This is probably the most significant news since the introduction of real-time path tracing on the GPU. I've been wondering for quite a while if MLT (Metropolis Light Transport) would be able to run on current GPU architectures. MLT is a more efficient and more complex algorithm than path tracing for rendering certain scenes which are predominantly indirectly lit (e.g. light coming through a narrow opening, such as a half-closed door, and illuminating a room), a case in which path tracing has much difficulty to find "important" contributing light paths. For this reason, it is the rendering method of choice for professional unbiased renderers like Maxwell Render, Fryrender, Luxrender, Indigo Render and Kerkythea Render.

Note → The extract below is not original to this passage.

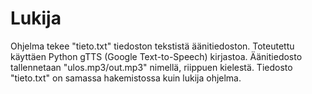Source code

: # Lukija
Ohjelma tekee "tieto.txt" tiedoston tekstistä äänitiedoston. Toteutettu käyttäen Python gTTS (Google Text-to-Speech) kirjastoa. Äänitiedosto tallennetaan "ulos.mp3/out.mp3" nimellä, riippuen kielestä. Tiedosto "tieto.txt" on samassa hakemistossa kuin lukija ohjelma.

Dietger van Antwerpen, an IGAD student who co-developed the Brigade path tracer and who also managed to make ERPT (energy distribution ray tracing) run in real-time on a Fermi GPU, has posted two utterly stunning and quite unbelievable videos of his latest progress:
- video 1 showing a comparison between real-time ERPT and path tracing on the GPU:
ERPT on the left, standard path tracing (PT) on the right. Light is coming in from a narrow opening, a scenario in which PT has a hard time to find light paths and converge, because it randomly samples the environment. ERPT shares properties with MLT: once it finds an important light path, it will sample nearby paths via small mutations of the found light path, so convergence is much faster.
- video 2 showing Kelemen-style MLT (an improvement on the original MLT algorithm) running in real-time on the GPU. The video description mentions Kelemen-style MLT on top of bidirectional path tracing (BDPT) with multiple importance sampling, pretty amazing.
Kelemen-MLT after 10 seconds of rendering at 1280x720 on a single GTX 470. The beautiful caustics are possible due to bidirectional path tracing+MLT and are much more difficult to obtain with standard path tracing.
These videos are ultimate proof that current GPUs are capable of more complex rendering algorithms than brute-force standard path tracing and can potentially accelerate the very same algorithms used in the major unbiased CPU renderers. This bodes very well for GPU renderers like Octane (which has its own MLT-like algorithm), V-Ray RT GPU, SmallLuxGPU and iray.
If Dietger decides to implement these in the Brigade path tracer we could be seeing (quasi) noise-free, real-time path traced (or better "real-time BDPT with MLT" traced) games much sooner than expected. Verrrry exciting stuff!! I think some rendering companies would hire this guy instantly.